钟南屿欣赏的目光落在唐西西脸上:“味道?我每天那么讲卫生,你说我身上有味道……”
“都什么时候了,你还逗我!”
钟南屿终于没忍住笑了出来:“丫头,我要娶你为妻,难道能一副病秧子的身体就当新郎吗?我答应过你,会管理好自己的健康。所以,我身上再也没有药味了。”
唐西西听得更是一头雾水:“这是什么逻辑?!”
钟南屿面色严肃起来,举起左手,解开衬衣袖口掳了上去,手臂上,露出一枚褐色的痣来。
“你手臂上怎么多出来一颗痣?”唐西西惊讶道。
“你对我的身体,就这么熟悉?”钟南屿低头凑到唐西西耳边轻声说。
“别闹,”唐西西一把推开钟南屿热乎乎的脸,“这是假的!这是什么?”
钟南屿委屈地抬起头:“你这么聪明,我以后可真是什么鬼心眼都使不了了。

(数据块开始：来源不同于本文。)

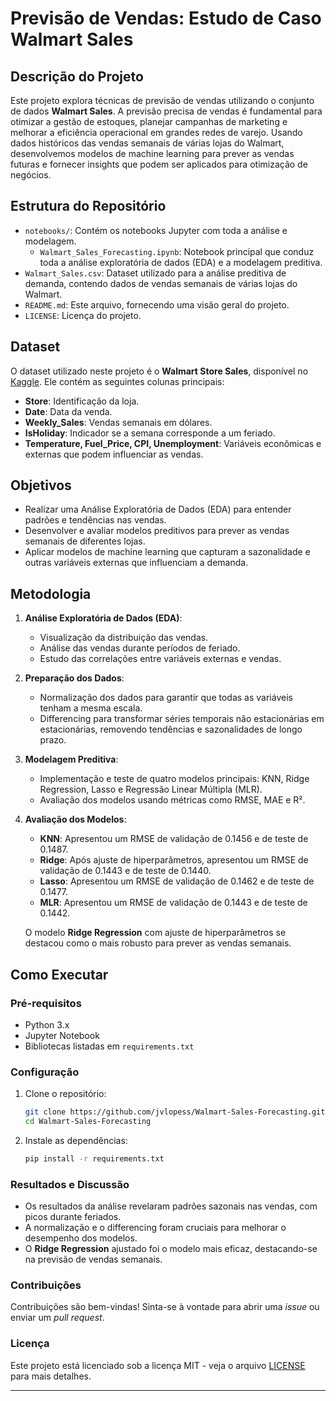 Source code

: # Previsão de Vendas: Estudo de Caso Walmart Sales

## Descrição do Projeto

Este projeto explora técnicas de previsão de vendas utilizando o conjunto de dados **Walmart Sales**. A previsão precisa de vendas é fundamental para otimizar a gestão de estoques, planejar campanhas de marketing e melhorar a eficiência operacional em grandes redes de varejo. Usando dados históricos das vendas semanais de várias lojas do Walmart, desenvolvemos modelos de machine learning para prever as vendas futuras e fornecer insights que podem ser aplicados para otimização de negócios.

## Estrutura do Repositório

- `notebooks/`: Contém os notebooks Jupyter com toda a análise e modelagem.
  - `Walmart_Sales_Forecasting.ipynb`: Notebook principal que conduz toda a análise exploratória de dados (EDA) e a modelagem preditiva.
- `Walmart_Sales.csv`: Dataset utilizado para a análise preditiva de demanda, contendo dados de vendas semanais de várias lojas do Walmart.
- `README.md`: Este arquivo, fornecendo uma visão geral do projeto.
- `LICENSE`: Licença do projeto.

## Dataset

O dataset utilizado neste projeto é o **Walmart Store Sales**, disponível no [Kaggle](https://www.kaggle.com/datasets/mikhail1681/walmart-sales). Ele contém as seguintes colunas principais:

- **Store**: Identificação da loja.
- **Date**: Data da venda.
- **Weekly_Sales**: Vendas semanais em dólares.
- **IsHoliday**: Indicador se a semana corresponde a um feriado.
- **Temperature, Fuel_Price, CPI, Unemployment**: Variáveis econômicas e externas que podem influenciar as vendas.

## Objetivos

- Realizar uma Análise Exploratória de Dados (EDA) para entender padrões e tendências nas vendas.
- Desenvolver e avaliar modelos preditivos para prever as vendas semanais de diferentes lojas.
- Aplicar modelos de machine learning que capturam a sazonalidade e outras variáveis externas que influenciam a demanda.

## Metodologia

1. **Análise Exploratória de Dados (EDA)**:
   - Visualização da distribuição das vendas.
   - Análise das vendas durante períodos de feriado.
   - Estudo das correlações entre variáveis externas e vendas.

2. **Preparação dos Dados**:
   - Normalização dos dados para garantir que todas as variáveis tenham a mesma escala.
   - Differencing para transformar séries temporais não estacionárias em estacionárias, removendo tendências e sazonalidades de longo prazo.

3. **Modelagem Preditiva**:
   - Implementação e teste de quatro modelos principais: KNN, Ridge Regression, Lasso e Regressão Linear Múltipla (MLR).
   - Avaliação dos modelos usando métricas como RMSE, MAE e R².

4. **Avaliação dos Modelos**:
   - **KNN**: Apresentou um RMSE de validação de 0.1456 e de teste de 0.1487.
   - **Ridge**: Após ajuste de hiperparâmetros, apresentou um RMSE de validação de 0.1443 e de teste de 0.1440.
   - **Lasso**: Apresentou um RMSE de validação de 0.1462 e de teste de 0.1477.
   - **MLR**: Apresentou um RMSE de validação de 0.1443 e de teste de 0.1442.
   
   O modelo **Ridge Regression** com ajuste de hiperparâmetros se destacou como o mais robusto para prever as vendas semanais.

## Como Executar

### Pré-requisitos

- Python 3.x
- Jupyter Notebook
- Bibliotecas listadas em `requirements.txt`

### Configuração

1. Clone o repositório:
   ```bash
   git clone https://github.com/jvlopess/Walmart-Sales-Forecasting.git
   cd Walmart-Sales-Forecasting
   ```

2. Instale as dependências:
   ```bash
   pip install -r requirements.txt
   ```

### Resultados e Discussão

- Os resultados da análise revelaram padrões sazonais nas vendas, com picos durante feriados.
- A normalização e o differencing foram cruciais para melhorar o desempenho dos modelos.
- O **Ridge Regression** ajustado foi o modelo mais eficaz, destacando-se na previsão de vendas semanais.

### Contribuições

Contribuições são bem-vindas! Sinta-se à vontade para abrir uma *issue* ou enviar um *pull request*.

### Licença

Este projeto está licenciado sob a licença MIT - veja o arquivo [LICENSE](LICENSE) para mais detalhes.

---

”
“少废话,快说!坦白!”
钟南屿放下衣袖,系好扣子,理了理褶皱,这才淡然说道:“一种缓释药物,可以解毒驱毒,以后都不用吃药了,也不会轻易就中毒了。”
唐西西有些不信,握住他的手腕,他的身体温热如常。
“放心吧。”钟南屿云淡风轻地笑了笑,“看看教堂里怎么样了。”
唐西西不放心地又白了他一眼,也知道这时候纠缠这个问题不合适,这才暂且放下心头疑惑,转过身去。